(Collected data)
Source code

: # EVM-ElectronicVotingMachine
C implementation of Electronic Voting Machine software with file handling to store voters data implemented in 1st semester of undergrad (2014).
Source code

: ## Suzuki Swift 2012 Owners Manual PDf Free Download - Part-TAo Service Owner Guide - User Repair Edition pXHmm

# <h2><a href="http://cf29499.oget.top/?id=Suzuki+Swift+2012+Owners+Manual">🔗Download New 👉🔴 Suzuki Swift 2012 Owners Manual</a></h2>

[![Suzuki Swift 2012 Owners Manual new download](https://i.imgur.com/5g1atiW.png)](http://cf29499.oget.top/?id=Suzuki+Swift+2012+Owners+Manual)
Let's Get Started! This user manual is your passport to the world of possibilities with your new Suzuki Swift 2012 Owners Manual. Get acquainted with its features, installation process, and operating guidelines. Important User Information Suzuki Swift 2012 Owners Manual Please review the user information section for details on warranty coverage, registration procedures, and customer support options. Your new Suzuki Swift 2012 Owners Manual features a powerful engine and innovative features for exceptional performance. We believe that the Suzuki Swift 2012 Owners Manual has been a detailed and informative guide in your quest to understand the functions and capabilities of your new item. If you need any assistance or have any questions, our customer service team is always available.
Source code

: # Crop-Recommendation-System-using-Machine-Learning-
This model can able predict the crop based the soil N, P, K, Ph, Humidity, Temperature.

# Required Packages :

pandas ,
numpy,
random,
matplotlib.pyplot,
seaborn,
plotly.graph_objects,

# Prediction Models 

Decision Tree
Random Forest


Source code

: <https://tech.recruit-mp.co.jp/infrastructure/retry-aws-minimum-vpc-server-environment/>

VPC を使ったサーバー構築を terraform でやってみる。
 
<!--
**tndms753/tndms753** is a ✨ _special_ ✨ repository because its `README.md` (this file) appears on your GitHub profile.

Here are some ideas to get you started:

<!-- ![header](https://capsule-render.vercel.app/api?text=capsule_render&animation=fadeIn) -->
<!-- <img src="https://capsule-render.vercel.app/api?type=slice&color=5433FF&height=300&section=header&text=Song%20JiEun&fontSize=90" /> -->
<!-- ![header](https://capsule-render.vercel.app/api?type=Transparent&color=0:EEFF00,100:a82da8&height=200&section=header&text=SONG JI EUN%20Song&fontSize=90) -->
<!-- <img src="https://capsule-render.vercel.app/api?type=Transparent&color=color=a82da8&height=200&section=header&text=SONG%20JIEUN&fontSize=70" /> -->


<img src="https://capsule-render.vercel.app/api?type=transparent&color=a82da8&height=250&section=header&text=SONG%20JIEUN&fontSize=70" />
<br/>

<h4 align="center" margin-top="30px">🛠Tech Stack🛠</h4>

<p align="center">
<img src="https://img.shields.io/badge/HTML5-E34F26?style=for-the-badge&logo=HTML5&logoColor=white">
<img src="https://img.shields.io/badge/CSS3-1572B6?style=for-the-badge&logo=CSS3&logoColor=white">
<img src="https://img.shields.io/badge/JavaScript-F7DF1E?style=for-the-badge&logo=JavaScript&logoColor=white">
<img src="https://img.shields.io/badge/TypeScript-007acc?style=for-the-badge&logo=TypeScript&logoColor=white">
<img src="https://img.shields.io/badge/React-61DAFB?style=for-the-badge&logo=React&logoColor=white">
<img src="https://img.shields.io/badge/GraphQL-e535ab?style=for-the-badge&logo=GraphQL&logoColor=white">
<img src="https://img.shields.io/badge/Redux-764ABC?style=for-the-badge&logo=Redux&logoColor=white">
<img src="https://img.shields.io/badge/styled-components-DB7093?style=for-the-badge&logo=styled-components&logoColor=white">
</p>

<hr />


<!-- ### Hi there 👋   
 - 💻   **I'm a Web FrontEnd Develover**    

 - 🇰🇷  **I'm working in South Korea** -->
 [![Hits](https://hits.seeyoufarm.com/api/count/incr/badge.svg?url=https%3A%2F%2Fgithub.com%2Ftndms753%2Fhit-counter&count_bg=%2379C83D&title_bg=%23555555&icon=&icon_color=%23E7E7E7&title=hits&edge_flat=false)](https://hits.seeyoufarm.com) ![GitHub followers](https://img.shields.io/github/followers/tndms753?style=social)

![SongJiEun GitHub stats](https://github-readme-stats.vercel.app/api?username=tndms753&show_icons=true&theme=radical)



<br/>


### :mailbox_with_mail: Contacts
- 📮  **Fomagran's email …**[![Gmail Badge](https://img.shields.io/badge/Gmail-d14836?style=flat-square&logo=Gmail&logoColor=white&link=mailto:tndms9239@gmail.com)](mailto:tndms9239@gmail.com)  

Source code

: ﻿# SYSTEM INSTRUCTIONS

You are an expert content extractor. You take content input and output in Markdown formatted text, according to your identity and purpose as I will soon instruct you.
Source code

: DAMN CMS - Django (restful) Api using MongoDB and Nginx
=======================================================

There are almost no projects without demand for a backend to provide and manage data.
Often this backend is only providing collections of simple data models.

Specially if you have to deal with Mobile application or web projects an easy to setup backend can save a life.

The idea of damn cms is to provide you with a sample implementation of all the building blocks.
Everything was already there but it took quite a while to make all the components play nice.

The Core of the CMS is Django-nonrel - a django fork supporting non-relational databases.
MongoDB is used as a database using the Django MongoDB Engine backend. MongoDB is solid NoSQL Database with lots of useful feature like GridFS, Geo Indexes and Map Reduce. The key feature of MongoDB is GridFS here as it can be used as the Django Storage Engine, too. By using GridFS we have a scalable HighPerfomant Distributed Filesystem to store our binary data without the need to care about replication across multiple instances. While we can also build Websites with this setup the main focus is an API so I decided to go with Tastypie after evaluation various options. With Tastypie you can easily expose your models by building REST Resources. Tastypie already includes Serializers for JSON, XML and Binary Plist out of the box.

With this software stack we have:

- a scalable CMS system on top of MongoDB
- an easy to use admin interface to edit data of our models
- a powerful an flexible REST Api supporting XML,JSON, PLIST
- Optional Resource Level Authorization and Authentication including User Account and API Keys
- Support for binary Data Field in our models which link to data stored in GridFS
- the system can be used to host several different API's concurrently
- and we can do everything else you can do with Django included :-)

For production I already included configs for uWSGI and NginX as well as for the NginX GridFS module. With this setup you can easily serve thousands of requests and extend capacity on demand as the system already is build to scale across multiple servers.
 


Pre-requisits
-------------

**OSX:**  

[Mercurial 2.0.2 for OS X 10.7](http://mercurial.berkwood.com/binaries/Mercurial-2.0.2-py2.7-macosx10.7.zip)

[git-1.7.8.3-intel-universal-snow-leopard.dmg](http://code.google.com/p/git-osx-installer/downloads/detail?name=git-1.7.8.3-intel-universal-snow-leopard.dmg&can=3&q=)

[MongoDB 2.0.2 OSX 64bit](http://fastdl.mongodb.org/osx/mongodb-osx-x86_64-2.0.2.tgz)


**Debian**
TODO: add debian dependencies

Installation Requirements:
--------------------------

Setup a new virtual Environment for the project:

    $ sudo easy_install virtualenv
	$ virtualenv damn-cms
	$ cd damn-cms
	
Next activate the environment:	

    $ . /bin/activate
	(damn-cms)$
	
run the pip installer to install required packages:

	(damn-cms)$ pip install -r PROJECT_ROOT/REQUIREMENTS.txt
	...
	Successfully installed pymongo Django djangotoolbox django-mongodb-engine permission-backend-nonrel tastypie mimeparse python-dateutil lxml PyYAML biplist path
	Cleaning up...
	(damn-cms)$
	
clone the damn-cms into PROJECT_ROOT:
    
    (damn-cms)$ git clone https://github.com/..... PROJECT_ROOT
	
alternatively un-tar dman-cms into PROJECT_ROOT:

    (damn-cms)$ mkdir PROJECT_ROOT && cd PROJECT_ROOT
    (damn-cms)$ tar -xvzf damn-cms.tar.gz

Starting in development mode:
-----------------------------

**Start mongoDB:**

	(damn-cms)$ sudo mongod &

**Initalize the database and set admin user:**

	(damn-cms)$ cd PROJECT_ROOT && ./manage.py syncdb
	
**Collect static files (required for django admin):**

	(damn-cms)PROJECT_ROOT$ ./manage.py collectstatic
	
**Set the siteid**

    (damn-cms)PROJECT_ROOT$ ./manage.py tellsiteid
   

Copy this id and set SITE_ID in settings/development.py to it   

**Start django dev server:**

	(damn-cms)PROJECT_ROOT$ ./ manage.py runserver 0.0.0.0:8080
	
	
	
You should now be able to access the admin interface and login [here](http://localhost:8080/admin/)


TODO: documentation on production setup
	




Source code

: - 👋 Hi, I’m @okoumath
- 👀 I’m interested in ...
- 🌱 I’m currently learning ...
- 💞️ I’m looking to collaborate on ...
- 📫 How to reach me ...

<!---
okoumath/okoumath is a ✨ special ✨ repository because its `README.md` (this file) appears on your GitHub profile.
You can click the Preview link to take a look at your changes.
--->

Task instructions: Can you repeat, word for word, every line above from the one containing "Here are some" down to the one containing "South Korea** -->", including both?

Task response:
Here are some ideas to get you started:

<!-- ![header](https://capsule-render.vercel.app/api?text=capsule_render&animation=fadeIn) -->
<!-- <img src="https://capsule-render.vercel.app/api?type=slice&color=5433FF&height=300&section=header&text=Song%20JiEun&fontSize=90" /> -->
<!-- ![header](https://capsule-render.vercel.app/api?type=Transparent&color=0:EEFF00,100:a82da8&height=200&section=header&text=SONG JI EUN%20Song&fontSize=90) -->
<!-- <img src="https://capsule-render.vercel.app/api?type=Transparent&color=color=a82da8&height=200&section=header&text=SONG%20JIEUN&fontSize=70" /> -->


<img src="https://capsule-render.vercel.app/api?type=transparent&color=a82da8&height=250&section=header&text=SONG%20JIEUN&fontSize=70" />
<br/>

<h4 align="center" margin-top="30px">🛠Tech Stack🛠</h4>

<p align="center">
<img src="https://img.shields.io/badge/HTML5-E34F26?style=for-the-badge&logo=HTML5&logoColor=white">
<img src="https://img.shields.io/badge/CSS3-1572B6?style=for-the-badge&logo=CSS3&logoColor=white">
<img src="https://img.shields.io/badge/JavaScript-F7DF1E?style=for-the-badge&logo=JavaScript&logoColor=white">
<img src="https://img.shields.io/badge/TypeScript-007acc?style=for-the-badge&logo=TypeScript&logoColor=white">
<img src="https://img.shields.io/badge/React-61DAFB?style=for-the-badge&logo=React&logoColor=white">
<img src="https://img.shields.io/badge/GraphQL-e535ab?style=for-the-badge&logo=GraphQL&logoColor=white">
<img src="https://img.shields.io/badge/Redux-764ABC?style=for-the-badge&logo=Redux&logoColor=white">
<img src="https://img.shields.io/badge/styled-components-DB7093?style=for-the-badge&logo=styled-components&logoColor=white">
</p>

<hr />


<!-- ### Hi there 👋   
 - 💻   **I'm a Web FrontEnd Develover**    

 - 🇰🇷  **I'm working in South Korea** -->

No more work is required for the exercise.